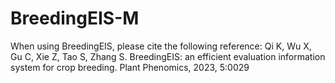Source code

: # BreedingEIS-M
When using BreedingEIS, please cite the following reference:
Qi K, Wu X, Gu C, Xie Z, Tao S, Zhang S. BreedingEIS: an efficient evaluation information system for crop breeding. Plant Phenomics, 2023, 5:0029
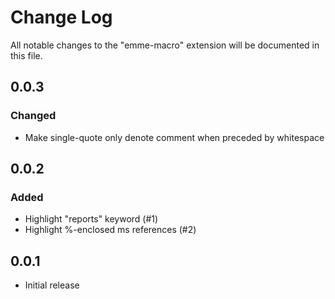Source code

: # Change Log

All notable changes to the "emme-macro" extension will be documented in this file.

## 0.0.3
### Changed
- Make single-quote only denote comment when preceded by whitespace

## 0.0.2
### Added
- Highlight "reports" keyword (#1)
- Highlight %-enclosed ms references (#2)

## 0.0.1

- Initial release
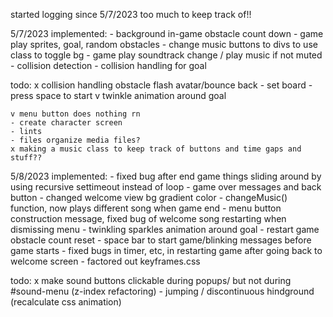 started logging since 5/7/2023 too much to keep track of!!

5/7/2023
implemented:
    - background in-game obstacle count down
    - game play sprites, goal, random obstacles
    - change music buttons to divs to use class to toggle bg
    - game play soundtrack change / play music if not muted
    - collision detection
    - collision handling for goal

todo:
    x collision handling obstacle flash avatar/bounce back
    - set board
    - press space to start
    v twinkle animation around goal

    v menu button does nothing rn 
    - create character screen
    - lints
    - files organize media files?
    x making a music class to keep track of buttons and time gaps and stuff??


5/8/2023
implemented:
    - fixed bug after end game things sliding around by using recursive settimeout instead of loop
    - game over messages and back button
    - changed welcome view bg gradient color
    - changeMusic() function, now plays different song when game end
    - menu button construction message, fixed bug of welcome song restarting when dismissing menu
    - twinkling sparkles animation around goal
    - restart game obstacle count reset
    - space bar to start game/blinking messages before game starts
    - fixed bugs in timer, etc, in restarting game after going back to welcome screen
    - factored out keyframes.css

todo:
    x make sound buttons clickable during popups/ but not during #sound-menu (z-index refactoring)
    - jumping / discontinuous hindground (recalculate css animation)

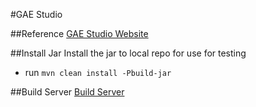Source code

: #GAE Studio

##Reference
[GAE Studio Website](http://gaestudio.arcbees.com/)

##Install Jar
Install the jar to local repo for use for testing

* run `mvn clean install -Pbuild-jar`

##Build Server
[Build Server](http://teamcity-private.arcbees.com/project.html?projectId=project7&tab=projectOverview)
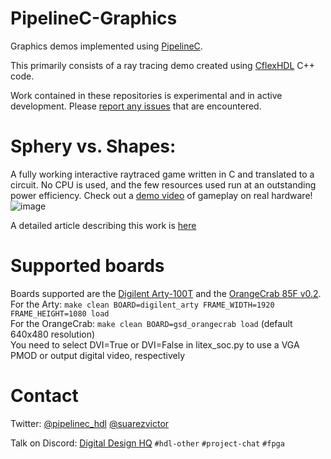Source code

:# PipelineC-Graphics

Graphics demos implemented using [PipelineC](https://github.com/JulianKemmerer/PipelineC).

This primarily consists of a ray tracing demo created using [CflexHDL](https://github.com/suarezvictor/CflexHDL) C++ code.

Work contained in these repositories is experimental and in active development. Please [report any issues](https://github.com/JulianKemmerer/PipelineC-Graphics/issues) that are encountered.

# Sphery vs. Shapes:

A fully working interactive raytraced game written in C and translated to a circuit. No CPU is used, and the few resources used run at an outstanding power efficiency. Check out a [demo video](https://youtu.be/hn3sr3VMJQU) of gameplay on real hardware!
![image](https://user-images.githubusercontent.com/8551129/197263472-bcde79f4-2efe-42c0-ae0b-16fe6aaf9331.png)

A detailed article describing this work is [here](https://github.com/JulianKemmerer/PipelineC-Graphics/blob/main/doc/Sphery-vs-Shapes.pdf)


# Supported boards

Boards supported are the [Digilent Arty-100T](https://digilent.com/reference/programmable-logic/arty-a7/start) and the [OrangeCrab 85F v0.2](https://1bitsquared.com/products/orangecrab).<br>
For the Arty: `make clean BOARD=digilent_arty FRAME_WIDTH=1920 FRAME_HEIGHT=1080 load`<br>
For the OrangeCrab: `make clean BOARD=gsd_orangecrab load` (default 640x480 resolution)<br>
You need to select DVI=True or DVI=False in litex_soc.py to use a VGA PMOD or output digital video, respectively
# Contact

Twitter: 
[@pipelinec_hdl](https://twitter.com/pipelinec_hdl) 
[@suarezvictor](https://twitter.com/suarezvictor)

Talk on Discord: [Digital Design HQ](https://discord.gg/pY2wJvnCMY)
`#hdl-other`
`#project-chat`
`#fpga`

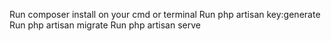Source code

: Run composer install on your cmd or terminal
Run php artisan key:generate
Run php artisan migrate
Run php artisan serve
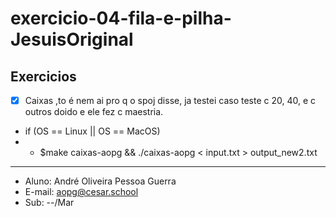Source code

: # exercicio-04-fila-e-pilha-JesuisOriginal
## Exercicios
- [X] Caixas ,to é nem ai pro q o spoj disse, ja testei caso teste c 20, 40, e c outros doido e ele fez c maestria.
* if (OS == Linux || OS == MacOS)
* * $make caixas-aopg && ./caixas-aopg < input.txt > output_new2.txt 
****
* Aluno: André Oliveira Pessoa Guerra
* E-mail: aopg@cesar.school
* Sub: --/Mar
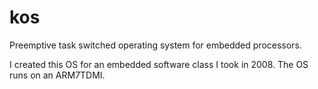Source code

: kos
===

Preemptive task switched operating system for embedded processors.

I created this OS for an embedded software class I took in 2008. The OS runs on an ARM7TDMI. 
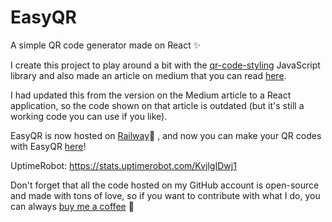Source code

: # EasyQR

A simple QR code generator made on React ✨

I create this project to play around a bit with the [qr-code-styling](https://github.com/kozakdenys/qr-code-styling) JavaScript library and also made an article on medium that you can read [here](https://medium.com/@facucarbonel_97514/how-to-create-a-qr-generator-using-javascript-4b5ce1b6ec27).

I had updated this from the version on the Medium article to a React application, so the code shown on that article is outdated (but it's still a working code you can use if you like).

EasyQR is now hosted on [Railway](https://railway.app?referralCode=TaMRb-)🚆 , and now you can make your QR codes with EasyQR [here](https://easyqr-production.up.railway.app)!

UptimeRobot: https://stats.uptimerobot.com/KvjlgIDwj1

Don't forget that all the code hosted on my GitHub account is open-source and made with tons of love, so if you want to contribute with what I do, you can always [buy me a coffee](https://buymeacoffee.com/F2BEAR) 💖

**What this task involves:** If a line of the material contains the string "collision", count it; give only the total.

**Answer area:** 3